### Supplied material
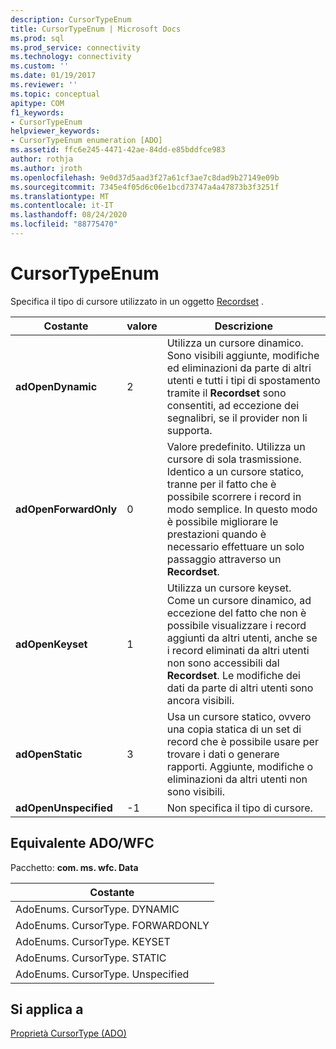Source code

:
 ```yaml
---
description: CursorTypeEnum
title: CursorTypeEnum | Microsoft Docs
ms.prod: sql
ms.prod_service: connectivity
ms.technology: connectivity
ms.custom: ''
ms.date: 01/19/2017
ms.reviewer: ''
ms.topic: conceptual
apitype: COM
f1_keywords:
- CursorTypeEnum
helpviewer_keywords:
- CursorTypeEnum enumeration [ADO]
ms.assetid: ffc6e245-4471-42ae-84dd-e85bddfce983
author: rothja
ms.author: jroth
ms.openlocfilehash: 9e0d37d5aad3f27a61cf3ae7c8dad9b27149e09b
ms.sourcegitcommit: 7345e4f05d6c06e1bcd73747a4a47873b3f3251f
ms.translationtype: MT
ms.contentlocale: it-IT
ms.lasthandoff: 08/24/2020
ms.locfileid: "88775470"
---
```

# <a name="cursortypeenum"></a>CursorTypeEnum
Specifica il tipo di cursore utilizzato in un oggetto [Recordset](./recordset-object-ado.md) .  
  
|Costante|valore|Descrizione|  
|--------------|-----------|-----------------|  
|**adOpenDynamic**|2|Utilizza un cursore dinamico. Sono visibili aggiunte, modifiche ed eliminazioni da parte di altri utenti e tutti i tipi di spostamento tramite il **Recordset** sono consentiti, ad eccezione dei segnalibri, se il provider non li supporta.|  
|**adOpenForwardOnly**|0|Valore predefinito. Utilizza un cursore di sola trasmissione. Identico a un cursore statico, tranne per il fatto che è possibile scorrere i record in modo semplice. In questo modo è possibile migliorare le prestazioni quando è necessario effettuare un solo passaggio attraverso un **Recordset**.|  
|**adOpenKeyset**|1|Utilizza un cursore keyset. Come un cursore dinamico, ad eccezione del fatto che non è possibile visualizzare i record aggiunti da altri utenti, anche se i record eliminati da altri utenti non sono accessibili dal **Recordset**. Le modifiche dei dati da parte di altri utenti sono ancora visibili.|  
|**adOpenStatic**|3|Usa un cursore statico, ovvero una copia statica di un set di record che è possibile usare per trovare i dati o generare rapporti. Aggiunte, modifiche o eliminazioni da altri utenti non sono visibili.|  
|**adOpenUnspecified**|-1|Non specifica il tipo di cursore.|  
  
## <a name="adowfc-equivalent"></a>Equivalente ADO/WFC  
 Pacchetto: **com. ms. wfc. Data**  
  
|Costante|  
|--------------|  
|AdoEnums. CursorType. DYNAMIC|  
|AdoEnums. CursorType. FORWARDONLY|  
|AdoEnums. CursorType. KEYSET|  
|AdoEnums. CursorType. STATIC|  
|AdoEnums. CursorType. Unspecified|  
  
## <a name="applies-to"></a>Si applica a  
 [Proprietà CursorType (ADO)](./cursortype-property-ado.md)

### Work order
Give the data above again, exactly and completely. No pictures go in.

### Task output
Source code

:
 ```yaml
---
description: CursorTypeEnum
title: CursorTypeEnum | Microsoft Docs
ms.prod: sql
ms.prod_service: connectivity
ms.technology: connectivity
ms.custom: ''
ms.date: 01/19/2017
ms.reviewer: ''
ms.topic: conceptual
apitype: COM
f1_keywords:
- CursorTypeEnum
helpviewer_keywords:
- CursorTypeEnum enumeration [ADO]
ms.assetid: ffc6e245-4471-42ae-84dd-e85bddfce983
author: rothja
ms.author: jroth
ms.openlocfilehash: 9e0d37d5aad3f27a61cf3ae7c8dad9b27149e09b
ms.sourcegitcommit: 7345e4f05d6c06e1bcd73747a4a47873b3f3251f
ms.translationtype: MT
ms.contentlocale: it-IT
ms.lasthandoff: 08/24/2020
ms.locfileid: "88775470"
---
```

# <a name="cursortypeenum"></a>CursorTypeEnum
Specifica il tipo di cursore utilizzato in un oggetto [Recordset](./recordset-object-ado.md) .  
  
|Costante|valore|Descrizione|  
|--------------|-----------|-----------------|  
|**adOpenDynamic**|2|Utilizza un cursore dinamico. Sono visibili aggiunte, modifiche ed eliminazioni da parte di altri utenti e tutti i tipi di spostamento tramite il **Recordset** sono consentiti, ad eccezione dei segnalibri, se il provider non li supporta.|  
|**adOpenForwardOnly**|0|Valore predefinito. Utilizza un cursore di sola trasmissione. Identico a un cursore statico, tranne per il fatto che è possibile scorrere i record in modo semplice. In questo modo è possibile migliorare le prestazioni quando è necessario effettuare un solo passaggio attraverso un **Recordset**.|  
|**adOpenKeyset**|1|Utilizza un cursore keyset. Come un cursore dinamico, ad eccezione del fatto che non è possibile visualizzare i record aggiunti da altri utenti, anche se i record eliminati da altri utenti non sono accessibili dal **Recordset**. Le modifiche dei dati da parte di altri utenti sono ancora visibili.|  
|**adOpenStatic**|3|Usa un cursore statico, ovvero una copia statica di un set di record che è possibile usare per trovare i dati o generare rapporti. Aggiunte, modifiche o eliminazioni da altri utenti non sono visibili.|  
|**adOpenUnspecified**|-1|Non specifica il tipo di cursore.|  
  
## <a name="adowfc-equivalent"></a>Equivalente ADO/WFC  
 Pacchetto: **com. ms. wfc. Data**  
  
|Costante|  
|--------------|  
|AdoEnums. CursorType. DYNAMIC|  
|AdoEnums. CursorType. FORWARDONLY|  
|AdoEnums. CursorType. KEYSET|  
|AdoEnums. CursorType. STATIC|  
|AdoEnums. CursorType. Unspecified|  
  
## <a name="applies-to"></a>Si applica a  
 [Proprietà CursorType (ADO)](./cursortype-property-ado.md)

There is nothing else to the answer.